### TASK PROMPT
Going line by line through the data below, report how many lines include the word "value", with nothing added.

### SUPPLIED DATA
----

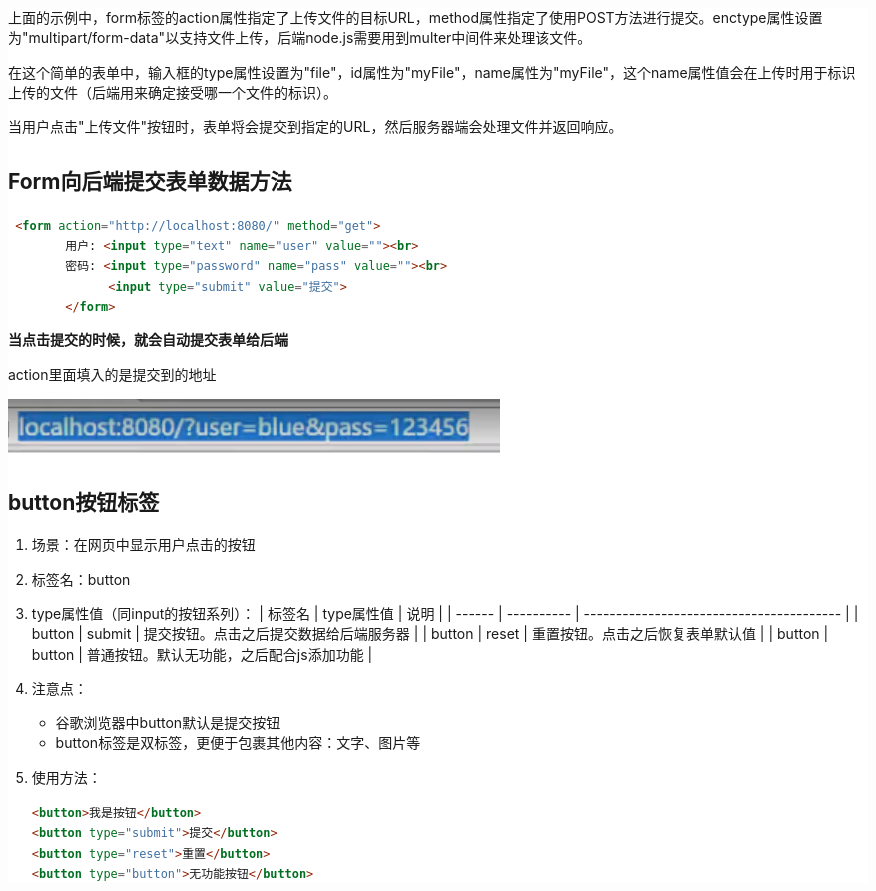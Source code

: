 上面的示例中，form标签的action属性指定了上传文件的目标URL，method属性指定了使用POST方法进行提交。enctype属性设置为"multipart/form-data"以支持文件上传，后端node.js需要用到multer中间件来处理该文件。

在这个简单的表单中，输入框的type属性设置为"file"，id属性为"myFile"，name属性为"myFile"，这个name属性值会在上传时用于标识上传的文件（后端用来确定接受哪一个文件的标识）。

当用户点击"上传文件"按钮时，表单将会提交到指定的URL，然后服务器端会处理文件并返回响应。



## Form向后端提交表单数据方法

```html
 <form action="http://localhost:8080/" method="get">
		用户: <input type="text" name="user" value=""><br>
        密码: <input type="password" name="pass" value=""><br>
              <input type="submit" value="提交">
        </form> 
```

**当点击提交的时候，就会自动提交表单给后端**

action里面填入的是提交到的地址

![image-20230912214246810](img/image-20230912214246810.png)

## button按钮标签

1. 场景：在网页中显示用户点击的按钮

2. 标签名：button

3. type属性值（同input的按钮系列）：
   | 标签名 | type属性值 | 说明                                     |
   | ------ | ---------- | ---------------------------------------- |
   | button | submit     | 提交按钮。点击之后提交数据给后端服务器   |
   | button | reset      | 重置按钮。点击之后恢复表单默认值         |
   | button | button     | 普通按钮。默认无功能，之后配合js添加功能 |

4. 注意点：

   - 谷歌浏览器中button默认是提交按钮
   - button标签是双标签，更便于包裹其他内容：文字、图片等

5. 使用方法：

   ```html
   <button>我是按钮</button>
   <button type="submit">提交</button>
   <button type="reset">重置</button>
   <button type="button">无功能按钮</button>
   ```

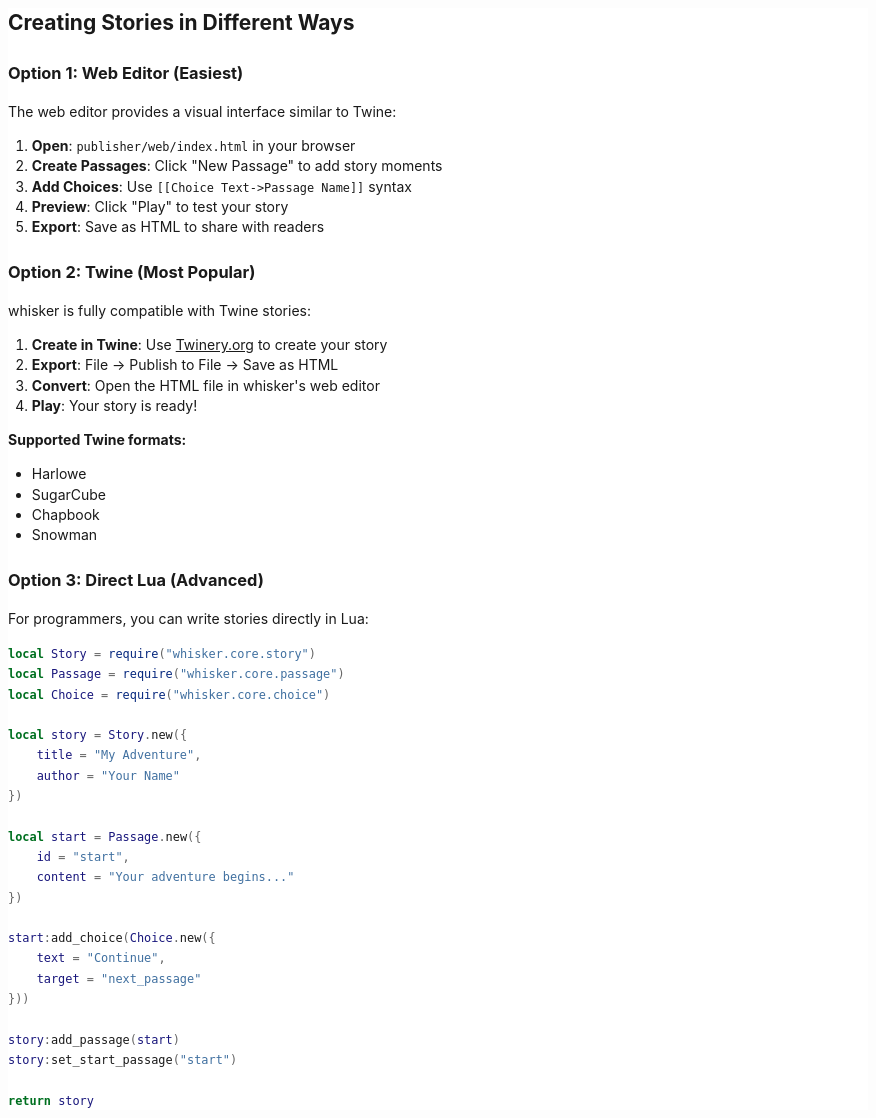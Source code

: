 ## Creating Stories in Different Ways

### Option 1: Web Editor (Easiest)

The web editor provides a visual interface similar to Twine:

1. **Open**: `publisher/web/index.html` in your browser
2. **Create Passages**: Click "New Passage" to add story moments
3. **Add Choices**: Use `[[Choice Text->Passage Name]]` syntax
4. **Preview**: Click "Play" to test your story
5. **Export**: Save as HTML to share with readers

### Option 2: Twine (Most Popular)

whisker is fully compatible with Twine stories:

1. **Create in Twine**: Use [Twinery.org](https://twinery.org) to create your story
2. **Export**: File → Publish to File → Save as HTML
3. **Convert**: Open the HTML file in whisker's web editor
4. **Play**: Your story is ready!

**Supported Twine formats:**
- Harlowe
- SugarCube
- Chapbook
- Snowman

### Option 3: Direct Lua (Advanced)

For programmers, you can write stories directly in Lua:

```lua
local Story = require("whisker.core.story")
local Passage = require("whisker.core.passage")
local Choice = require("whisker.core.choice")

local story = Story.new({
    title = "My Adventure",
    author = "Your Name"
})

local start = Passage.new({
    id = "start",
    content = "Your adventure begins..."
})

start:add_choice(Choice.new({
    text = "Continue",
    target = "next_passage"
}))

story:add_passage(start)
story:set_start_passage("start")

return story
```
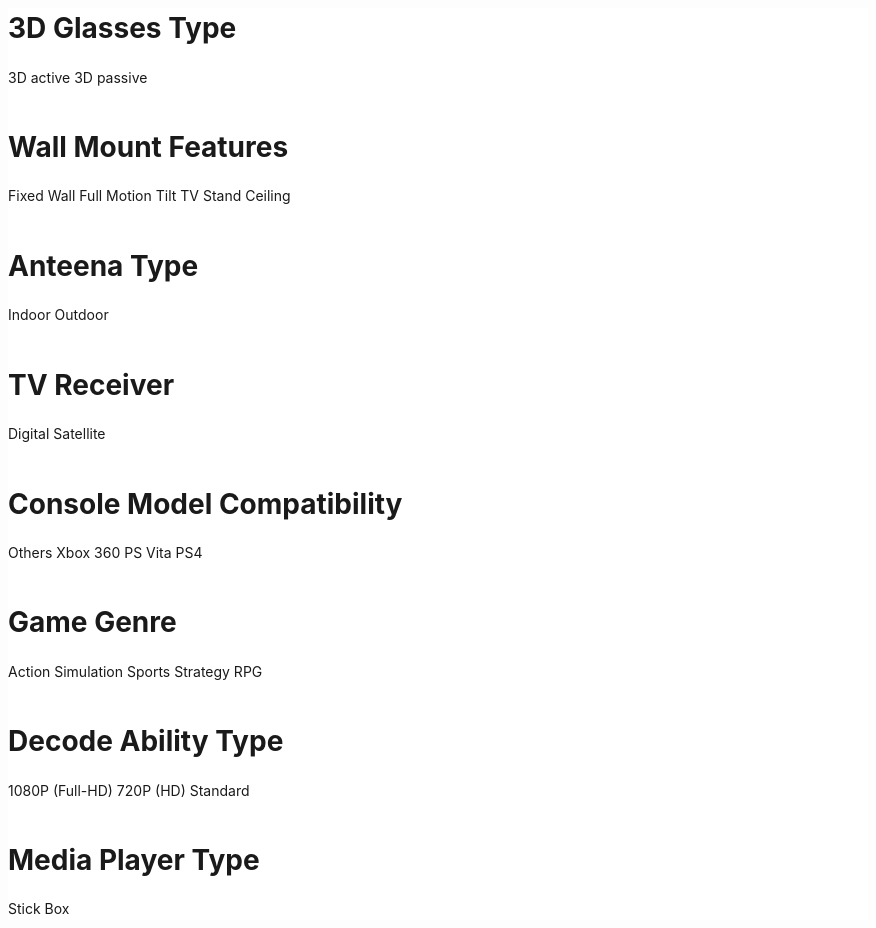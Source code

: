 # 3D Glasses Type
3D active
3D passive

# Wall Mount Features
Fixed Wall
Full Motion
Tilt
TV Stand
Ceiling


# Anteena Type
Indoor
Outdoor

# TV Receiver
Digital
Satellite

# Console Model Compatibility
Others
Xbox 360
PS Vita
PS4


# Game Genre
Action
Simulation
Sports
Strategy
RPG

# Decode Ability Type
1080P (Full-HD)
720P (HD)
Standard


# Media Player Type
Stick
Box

----

### TASK SOLUTION
3